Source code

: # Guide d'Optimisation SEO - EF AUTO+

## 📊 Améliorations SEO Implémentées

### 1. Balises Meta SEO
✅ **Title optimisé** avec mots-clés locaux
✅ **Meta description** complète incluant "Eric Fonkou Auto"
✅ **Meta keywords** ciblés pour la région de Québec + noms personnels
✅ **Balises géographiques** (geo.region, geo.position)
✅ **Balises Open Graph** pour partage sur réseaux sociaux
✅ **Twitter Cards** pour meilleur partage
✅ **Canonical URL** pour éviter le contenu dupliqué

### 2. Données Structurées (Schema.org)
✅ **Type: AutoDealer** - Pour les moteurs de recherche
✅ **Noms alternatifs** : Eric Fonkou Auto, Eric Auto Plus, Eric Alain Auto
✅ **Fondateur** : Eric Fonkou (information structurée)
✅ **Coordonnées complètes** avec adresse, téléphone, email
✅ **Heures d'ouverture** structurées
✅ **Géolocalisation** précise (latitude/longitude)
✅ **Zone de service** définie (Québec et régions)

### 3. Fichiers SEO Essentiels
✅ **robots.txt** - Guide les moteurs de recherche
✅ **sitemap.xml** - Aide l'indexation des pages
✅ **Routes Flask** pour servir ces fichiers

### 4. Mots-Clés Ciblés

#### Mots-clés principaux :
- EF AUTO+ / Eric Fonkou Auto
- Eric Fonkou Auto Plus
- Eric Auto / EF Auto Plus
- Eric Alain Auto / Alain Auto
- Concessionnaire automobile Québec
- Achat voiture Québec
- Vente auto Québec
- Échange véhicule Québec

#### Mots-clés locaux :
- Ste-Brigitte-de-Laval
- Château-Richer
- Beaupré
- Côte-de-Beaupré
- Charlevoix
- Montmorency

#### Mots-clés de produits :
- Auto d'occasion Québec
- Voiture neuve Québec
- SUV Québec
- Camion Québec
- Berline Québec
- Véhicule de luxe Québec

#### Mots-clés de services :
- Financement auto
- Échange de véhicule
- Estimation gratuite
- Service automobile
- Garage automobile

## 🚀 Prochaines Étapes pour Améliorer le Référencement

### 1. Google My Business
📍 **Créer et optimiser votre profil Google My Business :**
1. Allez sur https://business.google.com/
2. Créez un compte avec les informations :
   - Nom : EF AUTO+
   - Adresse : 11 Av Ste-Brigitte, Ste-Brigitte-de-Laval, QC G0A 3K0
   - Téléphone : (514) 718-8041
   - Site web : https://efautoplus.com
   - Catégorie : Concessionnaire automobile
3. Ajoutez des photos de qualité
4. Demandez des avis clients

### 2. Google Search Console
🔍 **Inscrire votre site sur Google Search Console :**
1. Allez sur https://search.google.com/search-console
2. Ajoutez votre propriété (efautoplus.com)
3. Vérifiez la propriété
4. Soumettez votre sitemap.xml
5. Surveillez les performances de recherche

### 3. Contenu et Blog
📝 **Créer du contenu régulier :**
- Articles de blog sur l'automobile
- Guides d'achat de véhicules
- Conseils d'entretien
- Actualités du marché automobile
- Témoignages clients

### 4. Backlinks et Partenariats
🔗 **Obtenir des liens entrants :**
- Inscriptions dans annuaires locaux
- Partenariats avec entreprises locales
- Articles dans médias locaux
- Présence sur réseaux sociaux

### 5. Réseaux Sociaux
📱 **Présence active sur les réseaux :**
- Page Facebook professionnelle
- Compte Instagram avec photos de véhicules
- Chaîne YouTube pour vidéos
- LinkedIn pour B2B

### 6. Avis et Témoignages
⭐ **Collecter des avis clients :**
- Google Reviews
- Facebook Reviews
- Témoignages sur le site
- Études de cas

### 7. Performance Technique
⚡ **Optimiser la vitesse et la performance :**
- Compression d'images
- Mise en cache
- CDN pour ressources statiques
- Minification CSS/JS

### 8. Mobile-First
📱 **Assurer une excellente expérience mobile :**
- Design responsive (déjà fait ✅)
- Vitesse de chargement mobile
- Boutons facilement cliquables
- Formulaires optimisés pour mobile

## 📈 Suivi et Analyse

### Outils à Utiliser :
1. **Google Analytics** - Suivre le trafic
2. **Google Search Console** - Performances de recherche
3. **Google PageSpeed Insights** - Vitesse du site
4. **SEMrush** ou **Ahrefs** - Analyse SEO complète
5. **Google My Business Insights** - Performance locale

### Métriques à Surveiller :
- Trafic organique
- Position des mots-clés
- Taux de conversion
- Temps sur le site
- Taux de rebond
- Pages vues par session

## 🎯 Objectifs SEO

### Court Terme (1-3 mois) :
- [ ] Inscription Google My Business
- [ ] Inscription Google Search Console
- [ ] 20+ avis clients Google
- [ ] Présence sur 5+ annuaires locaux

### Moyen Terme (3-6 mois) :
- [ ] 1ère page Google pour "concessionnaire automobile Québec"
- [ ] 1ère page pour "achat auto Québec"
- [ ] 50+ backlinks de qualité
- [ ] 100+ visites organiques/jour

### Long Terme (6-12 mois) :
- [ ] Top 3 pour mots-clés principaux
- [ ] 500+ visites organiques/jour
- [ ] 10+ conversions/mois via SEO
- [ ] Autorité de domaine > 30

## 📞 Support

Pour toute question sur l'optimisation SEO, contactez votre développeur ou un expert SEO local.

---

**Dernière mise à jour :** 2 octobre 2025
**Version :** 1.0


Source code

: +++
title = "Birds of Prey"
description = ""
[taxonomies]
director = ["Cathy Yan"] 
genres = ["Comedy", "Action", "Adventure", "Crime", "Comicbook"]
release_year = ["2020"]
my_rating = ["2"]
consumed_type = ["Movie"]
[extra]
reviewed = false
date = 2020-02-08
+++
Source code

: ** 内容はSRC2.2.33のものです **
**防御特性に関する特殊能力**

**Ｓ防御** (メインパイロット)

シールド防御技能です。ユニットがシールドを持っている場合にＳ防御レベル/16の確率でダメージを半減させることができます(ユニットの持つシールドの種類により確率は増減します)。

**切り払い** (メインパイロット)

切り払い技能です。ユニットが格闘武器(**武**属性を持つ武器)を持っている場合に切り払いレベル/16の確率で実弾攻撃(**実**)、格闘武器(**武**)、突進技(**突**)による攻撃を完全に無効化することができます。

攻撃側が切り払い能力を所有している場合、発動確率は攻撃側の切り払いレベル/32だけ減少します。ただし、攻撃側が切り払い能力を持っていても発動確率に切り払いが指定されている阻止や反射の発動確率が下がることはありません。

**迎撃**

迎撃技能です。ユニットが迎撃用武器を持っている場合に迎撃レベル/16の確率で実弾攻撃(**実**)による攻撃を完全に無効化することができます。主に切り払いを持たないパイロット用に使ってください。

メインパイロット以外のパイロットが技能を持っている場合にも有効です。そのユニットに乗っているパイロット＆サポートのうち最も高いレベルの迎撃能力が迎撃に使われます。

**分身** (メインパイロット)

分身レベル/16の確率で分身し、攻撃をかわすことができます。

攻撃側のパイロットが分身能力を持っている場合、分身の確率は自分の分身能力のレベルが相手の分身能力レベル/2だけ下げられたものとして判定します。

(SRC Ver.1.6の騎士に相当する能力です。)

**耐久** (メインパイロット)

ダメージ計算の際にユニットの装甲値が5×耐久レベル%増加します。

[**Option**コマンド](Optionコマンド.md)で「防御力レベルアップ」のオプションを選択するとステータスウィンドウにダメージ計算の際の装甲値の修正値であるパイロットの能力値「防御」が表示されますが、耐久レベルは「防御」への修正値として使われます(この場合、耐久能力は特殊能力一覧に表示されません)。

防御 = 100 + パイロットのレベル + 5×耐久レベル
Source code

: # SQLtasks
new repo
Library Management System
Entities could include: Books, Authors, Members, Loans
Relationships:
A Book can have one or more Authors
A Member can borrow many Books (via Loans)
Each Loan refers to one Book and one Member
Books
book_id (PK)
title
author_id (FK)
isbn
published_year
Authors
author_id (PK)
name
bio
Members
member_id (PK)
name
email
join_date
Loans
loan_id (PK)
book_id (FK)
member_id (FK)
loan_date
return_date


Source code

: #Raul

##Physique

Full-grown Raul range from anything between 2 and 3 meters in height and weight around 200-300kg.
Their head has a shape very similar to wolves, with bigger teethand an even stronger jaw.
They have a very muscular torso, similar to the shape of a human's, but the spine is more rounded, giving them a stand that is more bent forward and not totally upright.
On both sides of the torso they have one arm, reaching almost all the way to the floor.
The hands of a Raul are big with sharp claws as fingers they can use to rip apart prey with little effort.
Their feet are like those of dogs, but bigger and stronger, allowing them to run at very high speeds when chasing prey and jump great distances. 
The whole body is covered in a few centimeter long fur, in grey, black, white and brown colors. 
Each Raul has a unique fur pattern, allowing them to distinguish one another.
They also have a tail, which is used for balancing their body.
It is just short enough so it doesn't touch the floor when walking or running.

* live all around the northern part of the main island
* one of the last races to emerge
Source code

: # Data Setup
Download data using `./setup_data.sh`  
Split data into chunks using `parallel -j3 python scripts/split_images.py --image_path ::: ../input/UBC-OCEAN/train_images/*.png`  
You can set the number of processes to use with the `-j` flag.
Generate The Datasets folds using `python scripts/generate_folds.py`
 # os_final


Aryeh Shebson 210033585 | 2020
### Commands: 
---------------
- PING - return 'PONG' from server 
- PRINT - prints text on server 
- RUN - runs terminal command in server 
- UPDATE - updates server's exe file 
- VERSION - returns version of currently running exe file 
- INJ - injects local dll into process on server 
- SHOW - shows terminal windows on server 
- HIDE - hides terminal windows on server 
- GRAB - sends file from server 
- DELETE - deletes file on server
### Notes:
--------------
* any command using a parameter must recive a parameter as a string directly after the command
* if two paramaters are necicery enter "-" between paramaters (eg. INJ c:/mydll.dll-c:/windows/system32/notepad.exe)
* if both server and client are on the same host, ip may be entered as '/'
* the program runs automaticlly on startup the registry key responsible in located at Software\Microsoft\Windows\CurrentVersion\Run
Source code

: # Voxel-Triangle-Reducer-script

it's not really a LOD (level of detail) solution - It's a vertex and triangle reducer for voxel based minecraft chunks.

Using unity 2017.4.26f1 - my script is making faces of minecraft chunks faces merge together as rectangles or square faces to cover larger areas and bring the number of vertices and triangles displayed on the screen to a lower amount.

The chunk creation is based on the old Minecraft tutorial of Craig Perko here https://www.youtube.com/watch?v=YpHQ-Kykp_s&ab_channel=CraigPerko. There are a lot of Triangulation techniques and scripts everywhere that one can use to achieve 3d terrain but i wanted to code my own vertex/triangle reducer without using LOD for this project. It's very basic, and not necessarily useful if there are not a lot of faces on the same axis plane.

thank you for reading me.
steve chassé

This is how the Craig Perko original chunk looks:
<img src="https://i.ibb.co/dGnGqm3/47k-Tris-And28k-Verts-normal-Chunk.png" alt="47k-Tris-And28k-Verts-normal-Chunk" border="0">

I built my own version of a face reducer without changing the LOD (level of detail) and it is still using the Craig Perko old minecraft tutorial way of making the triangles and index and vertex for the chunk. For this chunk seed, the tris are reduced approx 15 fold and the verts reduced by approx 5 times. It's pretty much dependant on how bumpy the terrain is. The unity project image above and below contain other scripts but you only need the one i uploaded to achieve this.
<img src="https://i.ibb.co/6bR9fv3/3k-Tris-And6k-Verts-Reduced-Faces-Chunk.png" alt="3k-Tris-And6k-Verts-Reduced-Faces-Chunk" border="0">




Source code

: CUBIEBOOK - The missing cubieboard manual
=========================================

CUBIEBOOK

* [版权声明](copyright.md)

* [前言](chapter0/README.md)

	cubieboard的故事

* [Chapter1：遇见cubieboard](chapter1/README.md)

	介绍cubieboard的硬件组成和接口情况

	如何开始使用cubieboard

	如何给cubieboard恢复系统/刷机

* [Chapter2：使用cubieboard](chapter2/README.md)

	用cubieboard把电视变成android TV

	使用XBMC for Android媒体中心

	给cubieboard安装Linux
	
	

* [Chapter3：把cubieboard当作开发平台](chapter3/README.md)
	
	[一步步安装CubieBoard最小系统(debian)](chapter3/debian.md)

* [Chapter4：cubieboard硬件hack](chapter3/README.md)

****

**Problem to work on**
Go through the material line by line, tally each line containing "clients", and give the total only.

**Response area**
4